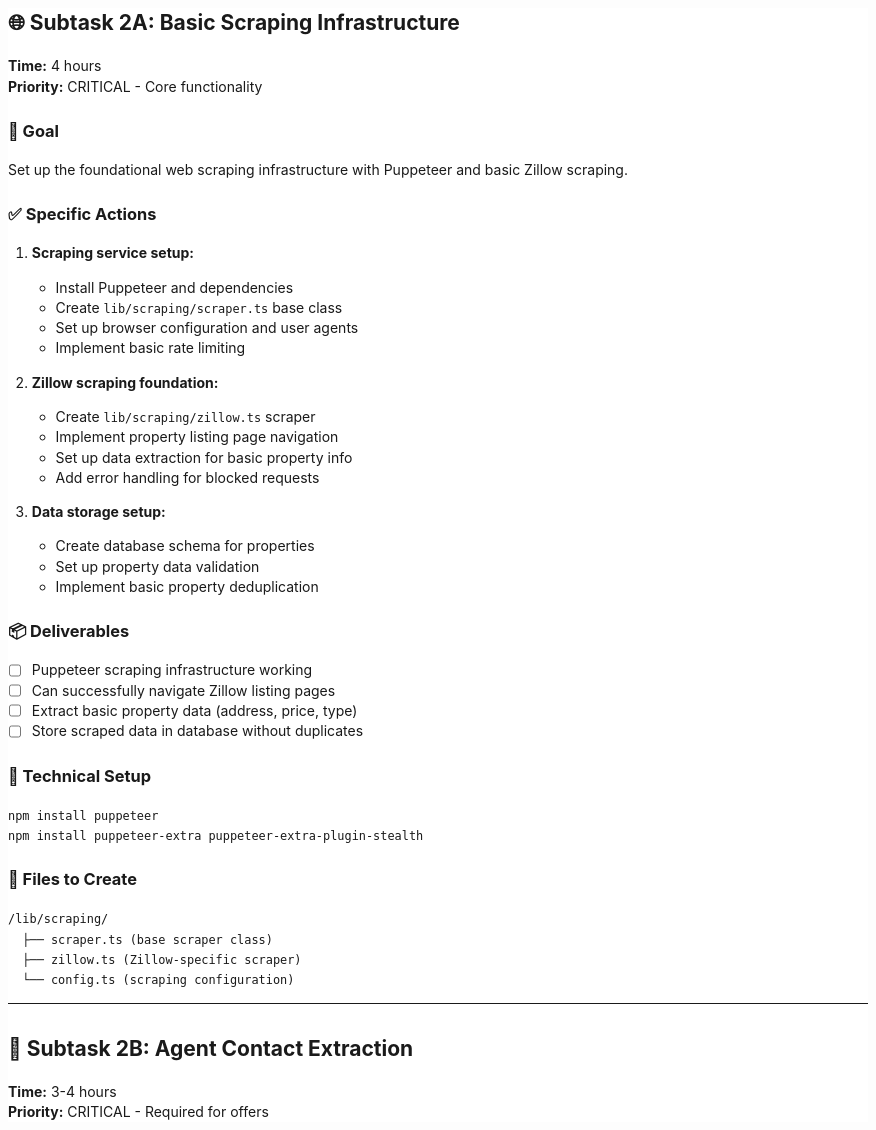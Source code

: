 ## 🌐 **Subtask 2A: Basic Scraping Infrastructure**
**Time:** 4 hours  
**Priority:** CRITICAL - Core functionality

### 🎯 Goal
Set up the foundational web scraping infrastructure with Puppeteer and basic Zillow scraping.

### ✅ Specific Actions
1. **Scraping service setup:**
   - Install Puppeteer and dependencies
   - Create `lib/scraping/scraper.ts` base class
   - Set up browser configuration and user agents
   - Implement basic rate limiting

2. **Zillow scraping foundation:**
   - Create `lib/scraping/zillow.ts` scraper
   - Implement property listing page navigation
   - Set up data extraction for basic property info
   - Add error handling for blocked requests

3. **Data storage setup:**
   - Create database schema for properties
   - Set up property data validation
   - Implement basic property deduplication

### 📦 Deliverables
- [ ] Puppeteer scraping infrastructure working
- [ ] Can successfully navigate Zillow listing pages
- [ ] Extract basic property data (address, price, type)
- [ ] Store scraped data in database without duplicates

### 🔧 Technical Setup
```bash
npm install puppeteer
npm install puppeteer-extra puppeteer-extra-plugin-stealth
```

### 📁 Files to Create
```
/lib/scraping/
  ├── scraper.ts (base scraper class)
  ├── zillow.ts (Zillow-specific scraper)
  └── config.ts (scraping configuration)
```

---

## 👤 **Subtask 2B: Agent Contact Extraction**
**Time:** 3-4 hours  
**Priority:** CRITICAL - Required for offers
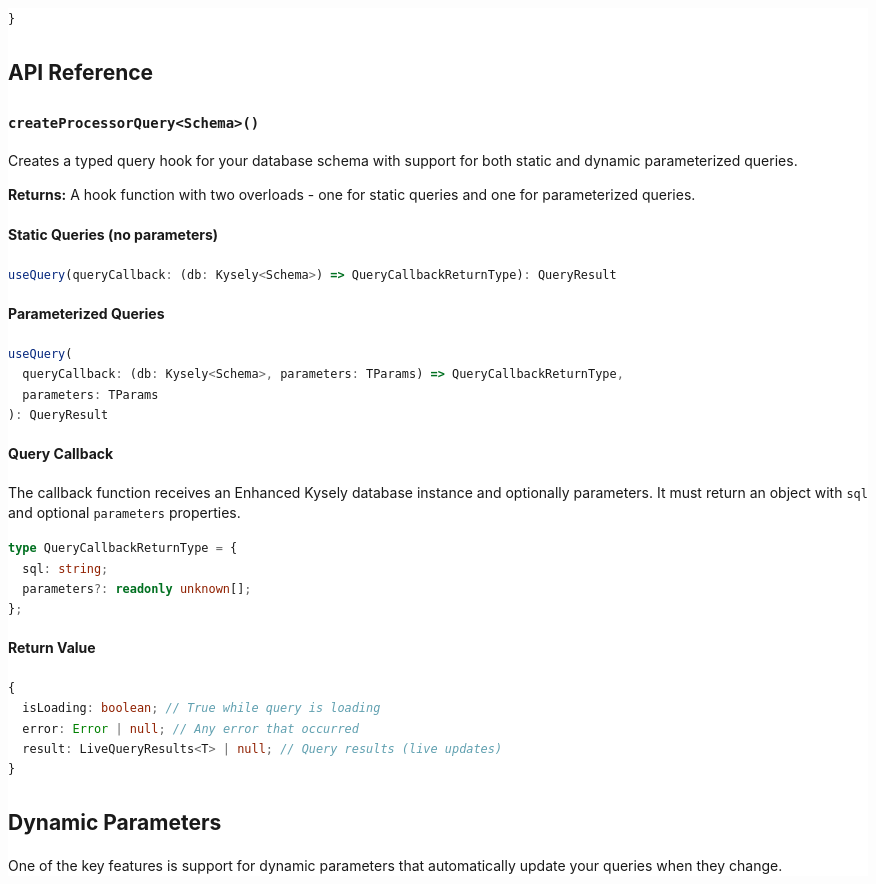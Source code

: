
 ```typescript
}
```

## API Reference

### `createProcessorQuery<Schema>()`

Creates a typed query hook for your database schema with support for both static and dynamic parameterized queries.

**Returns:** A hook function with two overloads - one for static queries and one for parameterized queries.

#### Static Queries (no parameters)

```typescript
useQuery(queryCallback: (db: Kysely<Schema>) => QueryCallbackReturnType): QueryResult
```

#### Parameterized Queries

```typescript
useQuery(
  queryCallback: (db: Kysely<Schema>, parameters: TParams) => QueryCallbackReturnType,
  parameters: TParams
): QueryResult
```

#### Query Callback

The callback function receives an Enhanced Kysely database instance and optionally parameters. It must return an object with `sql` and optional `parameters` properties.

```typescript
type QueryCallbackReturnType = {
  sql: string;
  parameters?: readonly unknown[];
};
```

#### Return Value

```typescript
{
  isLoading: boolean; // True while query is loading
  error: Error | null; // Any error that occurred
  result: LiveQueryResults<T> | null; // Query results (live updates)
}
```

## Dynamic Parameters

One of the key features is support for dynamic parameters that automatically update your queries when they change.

##############################

→ ABOUT THIS TASK: Your answer must be an exact copy of the entries above, with no pictures in it.

→ REPLY:
Source code

: ## 🌐 **Subtask 2A: Basic Scraping Infrastructure**
**Time:** 4 hours  
**Priority:** CRITICAL - Core functionality

### 🎯 Goal
Set up the foundational web scraping infrastructure with Puppeteer and basic Zillow scraping.

### ✅ Specific Actions
1. **Scraping service setup:**
   - Install Puppeteer and dependencies
   - Create `lib/scraping/scraper.ts` base class
   - Set up browser configuration and user agents
   - Implement basic rate limiting

2. **Zillow scraping foundation:**
   - Create `lib/scraping/zillow.ts` scraper
   - Implement property listing page navigation
   - Set up data extraction for basic property info
   - Add error handling for blocked requests

3. **Data storage setup:**
   - Create database schema for properties
   - Set up property data validation
   - Implement basic property deduplication

### 📦 Deliverables
- [ ] Puppeteer scraping infrastructure working
- [ ] Can successfully navigate Zillow listing pages
- [ ] Extract basic property data (address, price, type)
- [ ] Store scraped data in database without duplicates

### 🔧 Technical Setup
```bash
npm install puppeteer
npm install puppeteer-extra puppeteer-extra-plugin-stealth
```

### 📁 Files to Create
```
/lib/scraping/
  ├── scraper.ts (base scraper class)
  ├── zillow.ts (Zillow-specific scraper)
  └── config.ts (scraping configuration)
```

---

## 👤 **Subtask 2B: Agent Contact Extraction**
**Time:** 3-4 hours  
**Priority:** CRITICAL - Required for offers
Source code

:
 ```typescript
}
```

## API Reference

### `createProcessorQuery<Schema>()`

Creates a typed query hook for your database schema with support for both static and dynamic parameterized queries.

**Returns:** A hook function with two overloads - one for static queries and one for parameterized queries.

#### Static Queries (no parameters)

```typescript
useQuery(queryCallback: (db: Kysely<Schema>) => QueryCallbackReturnType): QueryResult
```

#### Parameterized Queries

```typescript
useQuery(
  queryCallback: (db: Kysely<Schema>, parameters: TParams) => QueryCallbackReturnType,
  parameters: TParams
): QueryResult
```

#### Query Callback

The callback function receives an Enhanced Kysely database instance and optionally parameters. It must return an object with `sql` and optional `parameters` properties.

```typescript
type QueryCallbackReturnType = {
  sql: string;
  parameters?: readonly unknown[];
};
```

#### Return Value

```typescript
{
  isLoading: boolean; // True while query is loading
  error: Error | null; // Any error that occurred
  result: LiveQueryResults<T> | null; // Query results (live updates)
}
```

## Dynamic Parameters

One of the key features is support for dynamic parameters that automatically update your queries when they change.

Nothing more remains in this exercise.